Aufs schärfste verurteilte der russische Präsident Wladimir Putin den Abschuß eines russischen Kampfflugzeugs vom Typ Su-24 durch türkische Abfangjäger am Dienstag. „Einen Schlag in den Rücken von der Hand der Helfershelfer des Terrorismus“ nannte er den Akt am gleichen Tag live im russischen Fernsehen.

„Wir wissen zuverlässig, daß die Maschine sich im syrischen Luftraum befand“, hatte zuvor die Reaktion aus dem russischen Verteidigungsministerium gelautet. Die erste offizielle Bestätigung kam aus dem türkischen Generalstab: Ein fremdes Flugzeug unbekannter Nationalität habe den türkischen Luftraum verletzt, sei binnen fünf Minuten zehnmal gewarnt und um 8.20 Uhr MEZ den internationalen Einsatzregeln gemäß abgeschossen worden. Im Internet verbreiteten sich Videos mit Aufnahmen der brennenden Maschine sowie zweier weißer Fallschirme vor strahlend blauem Himmel.

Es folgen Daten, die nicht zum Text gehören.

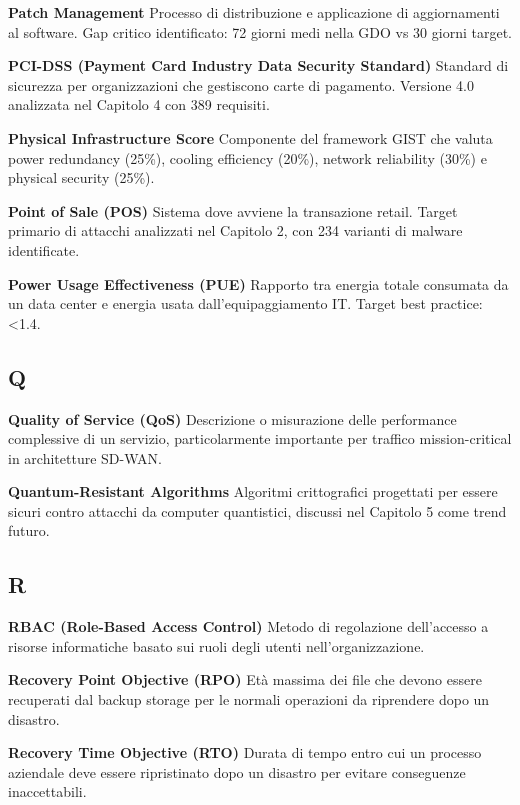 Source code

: \documentclass{report}
\begin{document}
\textbf{Patch Management} Processo di distribuzione e applicazione di
aggiornamenti al software. Gap critico identificato: 72 giorni medi
nella GDO vs 30 giorni target.

\textbf{PCI-DSS (Payment Card Industry Data Security Standard)} Standard
di sicurezza per organizzazioni che gestiscono carte di pagamento.
Versione 4.0 analizzata nel Capitolo 4 con 389 requisiti.

\textbf{Physical Infrastructure Score} Componente del framework GIST che
valuta power redundancy (25\%), cooling efficiency (20\%), network
reliability (30\%) e physical security (25\%).

\textbf{Point of Sale (POS)} Sistema dove avviene la transazione retail.
Target primario di attacchi analizzati nel Capitolo 2, con 234 varianti
di malware identificate.

\textbf{Power Usage Effectiveness (PUE)} Rapporto tra energia totale
consumata da un data center e energia usata dall'equipaggiamento IT.
Target best practice: \textless1.4.

\subsection{Q}\label{q}

\textbf{Quality of Service (QoS)} Descrizione o misurazione delle
performance complessive di un servizio, particolarmente importante per
traffico mission-critical in architetture SD-WAN.

\textbf{Quantum-Resistant Algorithms} Algoritmi crittografici progettati
per essere sicuri contro attacchi da computer quantistici, discussi nel
Capitolo 5 come trend futuro.

\subsection{R}\label{r}

\textbf{RBAC (Role-Based Access Control)} Metodo di regolazione
dell'accesso a risorse informatiche basato sui ruoli degli utenti
nell'organizzazione.

\textbf{Recovery Point Objective (RPO)} Età massima dei file che devono
essere recuperati dal backup storage per le normali operazioni da
riprendere dopo un disastro.

\textbf{Recovery Time Objective (RTO)} Durata di tempo entro cui un
processo aziendale deve essere ripristinato dopo un disastro per evitare
conseguenze inaccettabili.
\end{document}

Wenige Stunden später tauchten Videos und Bilder auf, die die Reste eines Fallschirms und die uniformierte, übel zugerichtete Leiche eines Mannes zeigten. Seine Abzeichen waren identisch mit denen russischer Piloten des Luftstützpunkts in Latakia. Anhand der Videos war die Todesursache nicht zu erkennen, allerdings hieß es, syrische Rebellen turkmenischer Herkunft hätten ihn umgebracht.

Die Absturzstelle befindet sich im Norden der syrischen Provinz Latakia. Dort leben türkischstämmige Syrer, sogenannte Turkmenen – Nachkommen türkischer Siedler unter dem Osmanischen Reich. Viele von ihnen kämpfen im Bürgerkrieg gegen die Regierung in Damaskus und gegen deren russische Verbündete.

In seiner Fernsehansprache nahm Putin kein Blatt vor den Mund. Der Angriff auf den russischen Jet werde „ernsthafte Auswirkungen“ auf die russisch-türkischen Beziehungen haben. Der Türkei warf er vor, die Terrorgruppe IS durch den Ankauf von Öl zu finanzieren und sogar die Nato in den Dienst des IS stellen zu wollen. Unmittelbar zuvor hatte der Präsident in Sotschi den jordanischen König Abdullah II. getroffen.

Der Vorfall ist heikel. Elf Kriege, die immer sowohl religiös als auch machtpolitisch motiviert waren, haben Rußland und die Türkei in der Vergangenheit ausgefochten. 

Unter den Präsidenten Erdogan und Putin wächst das Selbstbewußtsein beider Staaten erneut. Auch die alte Rivalität um regionalen Einfluß kehrt zurück. Hinzu kommt die Nato-Mitgliedschaft der Türkei; sie macht jeden Konflikt der beiden Staaten sofort weltpolitisch brisant.